# Material for this exercise
== == ==

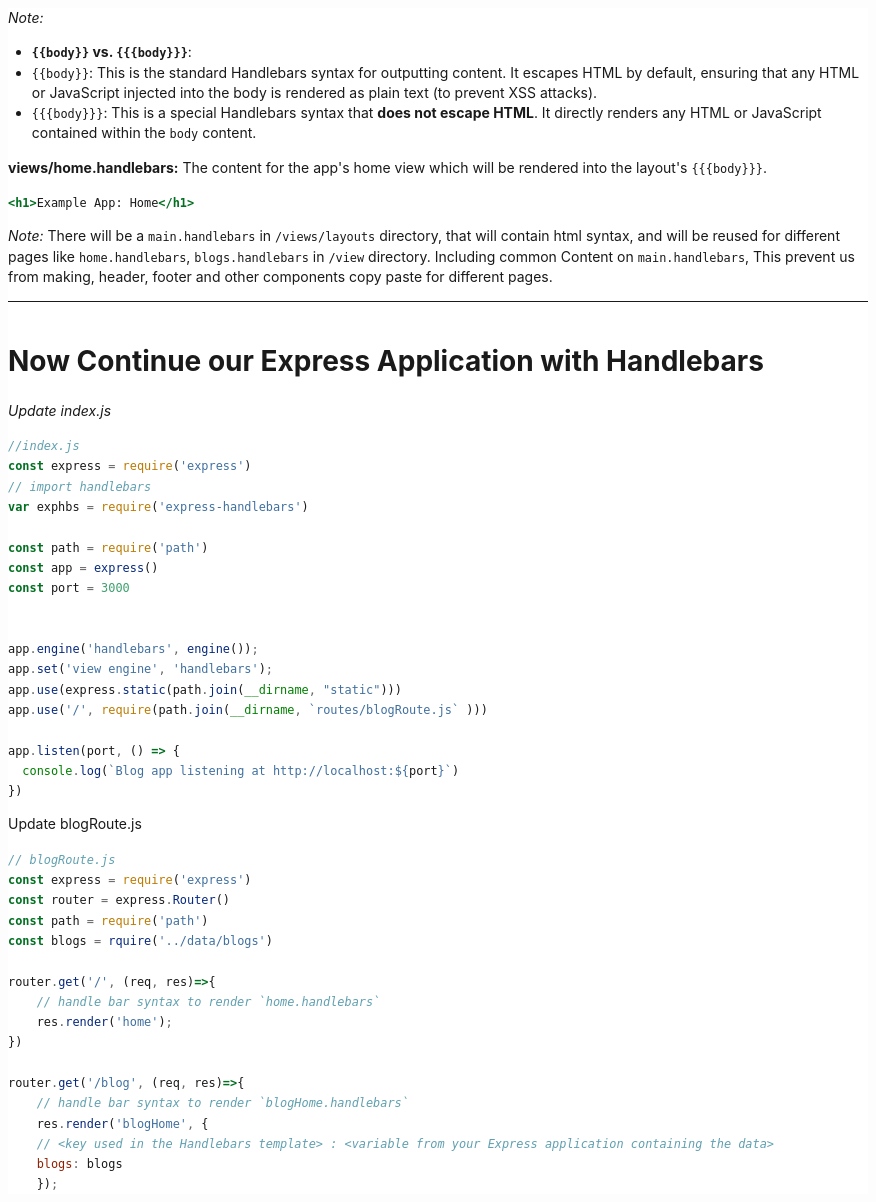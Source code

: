 *Note:*
- **`{{body}}` vs. `{{{body}}}`**:
- `{{body}}`: This is the standard Handlebars syntax for outputting content. It escapes HTML by default, ensuring that any HTML or JavaScript injected into the body is rendered as plain text (to prevent XSS attacks).
- `{{{body}}}`: This is a special Handlebars syntax that **does not escape HTML**. It directly renders any HTML or JavaScript contained within the `body` content.

**views/home.handlebars:**
The content for the app's home view which will be rendered into the layout's `{{{body}}}`.
```handlebars
<h1>Example App: Home</h1>
```

*Note:* There will be a `main.handlebars` in `/views/layouts` directory, that will contain html syntax, and will be reused for different pages like `home.handlebars`, `blogs.handlebars` in `/view` directory.
Including common Content on `main.handlebars`, This prevent us from making, header, footer and other components copy paste for different pages.

---
# Now Continue our Express Application with Handlebars

*Update index.js*
```js
//index.js
const express = require('express')
// import handlebars
var exphbs = require('express-handlebars')

const path = require('path')
const app = express()
const port = 3000


app.engine('handlebars', engine());
app.set('view engine', 'handlebars');
app.use(express.static(path.join(__dirname, "static")))
app.use('/', require(path.join(__dirname, `routes/blogRoute.js` )))

app.listen(port, () => {
  console.log(`Blog app listening at http://localhost:${port}`)
})
```

Update blogRoute.js
```js
// blogRoute.js
const express = require('express')
const router = express.Router()
const path = require('path')
const blogs = rquire('../data/blogs')

router.get('/', (req, res)=>{
	// handle bar syntax to render `home.handlebars`
	res.render('home');
})

router.get('/blog', (req, res)=>{
	// handle bar syntax to render `blogHome.handlebars`
	res.render('blogHome', {
	// <key used in the Handlebars template> : <variable from your Express application containing the data>
	blogs: blogs
	});
```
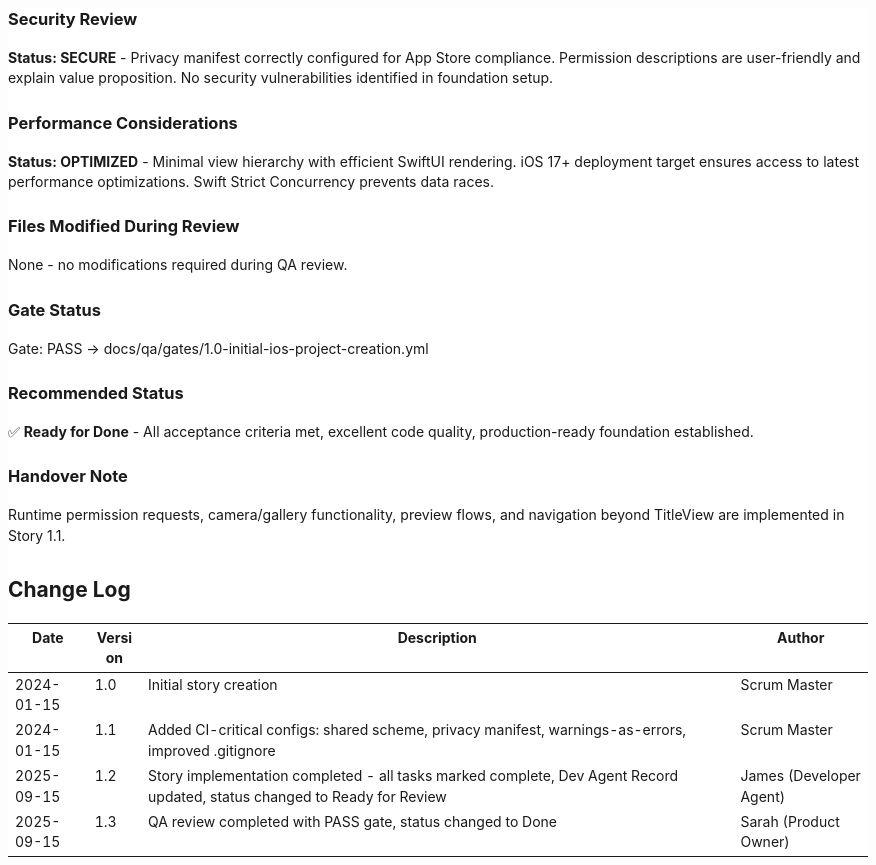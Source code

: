 ### Security Review

**Status: SECURE** - Privacy manifest correctly configured for App Store compliance. Permission descriptions are user-friendly and explain value proposition. No security vulnerabilities identified in foundation setup.

### Performance Considerations

**Status: OPTIMIZED** - Minimal view hierarchy with efficient SwiftUI rendering. iOS 17+ deployment target ensures access to latest performance optimizations. Swift Strict Concurrency prevents data races.

### Files Modified During Review

None - no modifications required during QA review.

### Gate Status

Gate: PASS → docs/qa/gates/1.0-initial-ios-project-creation.yml

### Recommended Status

✅ **Ready for Done** - All acceptance criteria met, excellent code quality, production-ready foundation established.

### Handover Note
Runtime permission requests, camera/gallery functionality, preview flows, and navigation beyond TitleView are implemented in Story 1.1.

## Change Log
| Date | Version | Description | Author |
|------|---------|-------------|--------|
| 2024-01-15 | 1.0 | Initial story creation | Scrum Master |
| 2024-01-15 | 1.1 | Added CI-critical configs: shared scheme, privacy manifest, warnings-as-errors, improved .gitignore | Scrum Master |
| 2025-09-15 | 1.2 | Story implementation completed - all tasks marked complete, Dev Agent Record updated, status changed to Ready for Review | James (Developer Agent) |
| 2025-09-15 | 1.3 | QA review completed with PASS gate, status changed to Done | Sarah (Product Owner) |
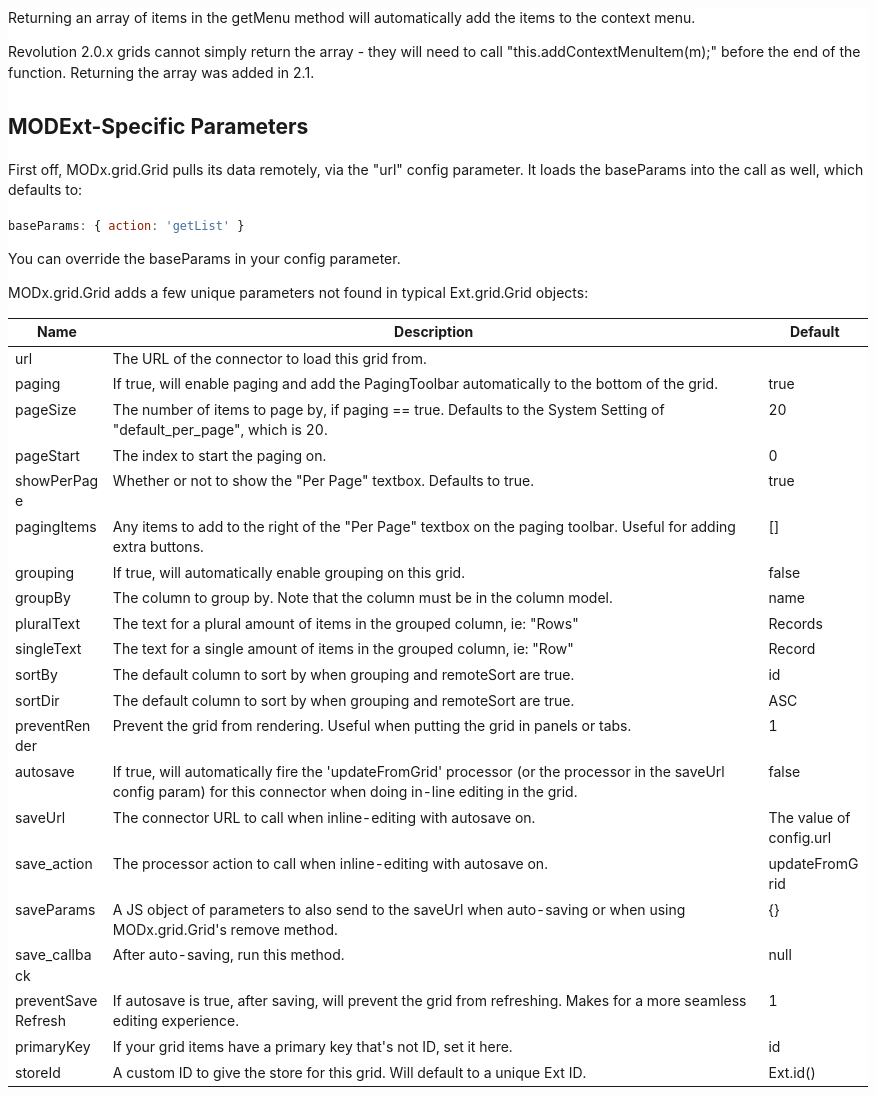 Returning an array of items in the getMenu method will automatically add the items to the context menu.

Revolution 2.0.x grids cannot simply return the array - they will need to call "this.addContextMenuItem(m);" before the end of the function. Returning the array was added in 2.1.

## MODExt-Specific Parameters

First off, MODx.grid.Grid pulls its data remotely, via the "url" config parameter. It loads the baseParams into the call as well, which defaults to:

``` javascript 
baseParams: { action: 'getList' }
```

You can override the baseParams in your config parameter.

MODx.grid.Grid adds a few unique parameters not found in typical Ext.grid.Grid objects:

| Name               | Description                                                                                                                                                               | Default                 |
| ------------------ | ------------------------------------------------------------------------------------------------------------------------------------------------------------------------- | ----------------------- |
| url                | The URL of the connector to load this grid from.                                                                                                                          |                         |
| paging             | If true, will enable paging and add the PagingToolbar automatically to the bottom of the grid.                                                                            | true                    |
| pageSize           | The number of items to page by, if paging == true. Defaults to the System Setting of "default\_per\_page", which is 20.                                                   | 20                      |
| pageStart          | The index to start the paging on.                                                                                                                                         | 0                       |
| showPerPage        | Whether or not to show the "Per Page" textbox. Defaults to true.                                                                                                          | true                    |
| pagingItems        | Any items to add to the right of the "Per Page" textbox on the paging toolbar. Useful for adding extra buttons.                                                           | \[\]                    |
| grouping           | If true, will automatically enable grouping on this grid.                                                                                                                 | false                   |
| groupBy            | The column to group by. Note that the column must be in the column model.                                                                                                 | name                    |
| pluralText         | The text for a plural amount of items in the grouped column, ie: "Rows"                                                                                                   | Records                 |
| singleText         | The text for a single amount of items in the grouped column, ie: "Row"                                                                                                    | Record                  |
| sortBy             | The default column to sort by when grouping and remoteSort are true.                                                                                                      | id                      |
| sortDir            | The default column to sort by when grouping and remoteSort are true.                                                                                                      | ASC                     |
| preventRender      | Prevent the grid from rendering. Useful when putting the grid in panels or tabs.                                                                                          | 1                       |
| autosave           | If true, will automatically fire the 'updateFromGrid' processor (or the processor in the saveUrl config param) for this connector when doing in-line editing in the grid. | false                   |
| saveUrl            | The connector URL to call when inline-editing with autosave on.                                                                                                           | The value of config.url |
| save\_action       | The processor action to call when inline-editing with autosave on.                                                                                                        | updateFromGrid          |
| saveParams         | A JS object of parameters to also send to the saveUrl when auto-saving or when using MODx.grid.Grid's remove method.                                                      | {}                      |
| save\_callback     | After auto-saving, run this method.                                                                                                                                       | null                    |
| preventSaveRefresh | If autosave is true, after saving, will prevent the grid from refreshing. Makes for a more seamless editing experience.                                                   | 1                       |
| primaryKey         | If your grid items have a primary key that's not ID, set it here.                                                                                                         | id                      |
| storeId            | A custom ID to give the store for this grid. Will default to a unique Ext ID.                                                                                             | Ext.id()                |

== == ==

# Task prompt
Among the lines of the material, find those that hold the word "blogHome" and copy them.

# Expected answer
	// handle bar syntax to render `blogHome.handlebars`
	res.render('blogHome', {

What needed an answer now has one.